* [Input records]:
::::::::::

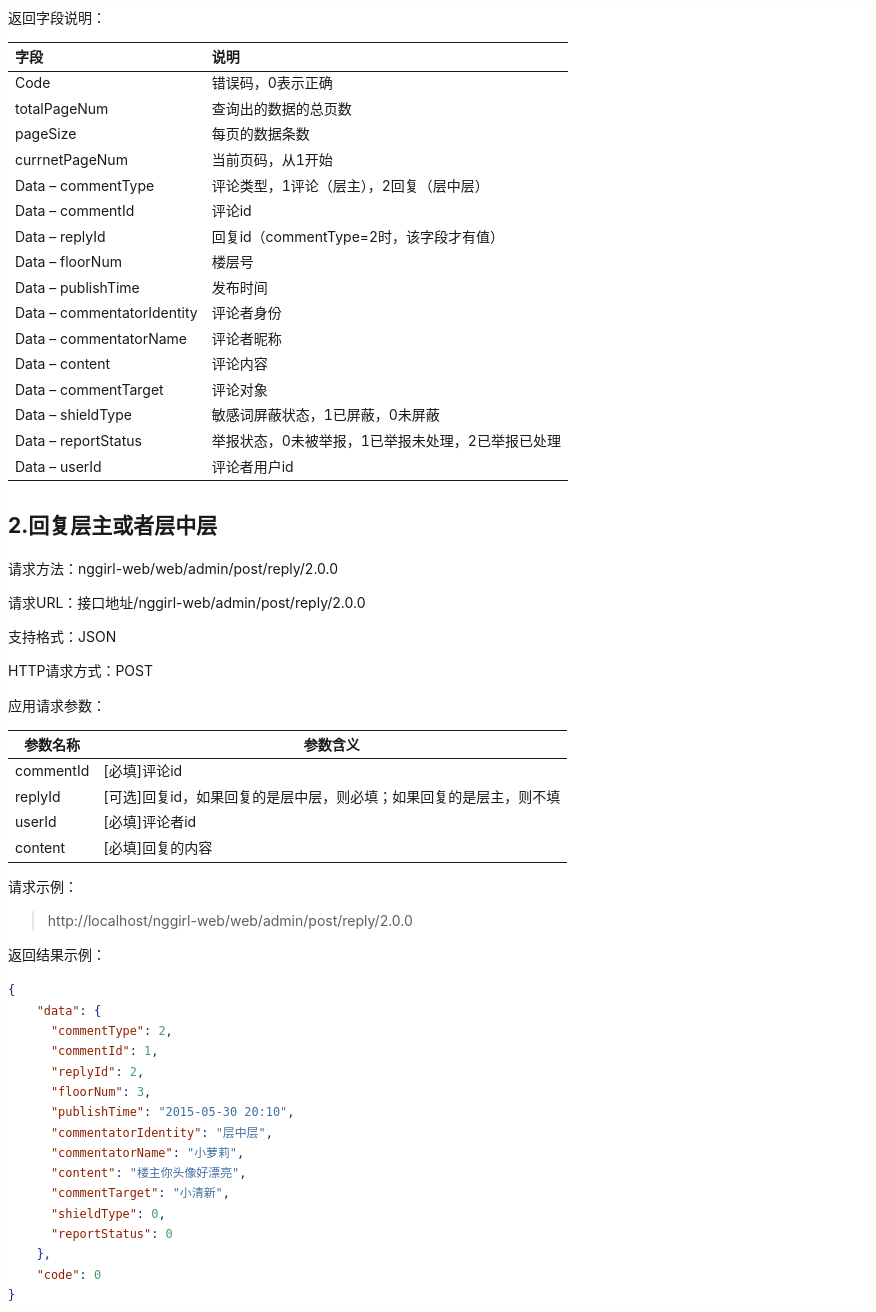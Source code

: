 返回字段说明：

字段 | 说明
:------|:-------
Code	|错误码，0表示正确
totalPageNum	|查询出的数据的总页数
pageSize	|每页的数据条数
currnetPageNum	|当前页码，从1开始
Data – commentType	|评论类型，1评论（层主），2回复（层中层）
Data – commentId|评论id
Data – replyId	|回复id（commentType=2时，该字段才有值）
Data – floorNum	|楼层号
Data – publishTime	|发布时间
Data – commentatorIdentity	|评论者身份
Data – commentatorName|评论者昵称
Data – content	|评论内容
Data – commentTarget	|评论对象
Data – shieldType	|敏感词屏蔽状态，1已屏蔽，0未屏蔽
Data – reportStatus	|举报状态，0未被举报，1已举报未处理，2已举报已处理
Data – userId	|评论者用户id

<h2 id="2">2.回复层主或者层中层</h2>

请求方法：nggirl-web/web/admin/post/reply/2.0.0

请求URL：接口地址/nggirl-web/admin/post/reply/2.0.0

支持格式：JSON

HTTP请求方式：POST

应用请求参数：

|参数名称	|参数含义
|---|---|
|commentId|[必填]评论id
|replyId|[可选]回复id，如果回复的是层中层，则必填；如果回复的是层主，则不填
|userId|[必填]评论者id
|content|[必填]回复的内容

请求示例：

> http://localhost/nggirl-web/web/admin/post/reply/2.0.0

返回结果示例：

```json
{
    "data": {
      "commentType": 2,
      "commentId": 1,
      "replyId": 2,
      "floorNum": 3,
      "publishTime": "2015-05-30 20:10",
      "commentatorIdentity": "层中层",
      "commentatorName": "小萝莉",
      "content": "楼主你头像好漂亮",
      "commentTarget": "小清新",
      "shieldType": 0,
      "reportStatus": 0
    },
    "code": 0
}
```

::::::::::

* [Your goal]: For each line above that contains the word "content", make a copy.

* [Output]:
Data – content	|评论内容
|content|[必填]回复的内容
      "content": "楼主你头像好漂亮",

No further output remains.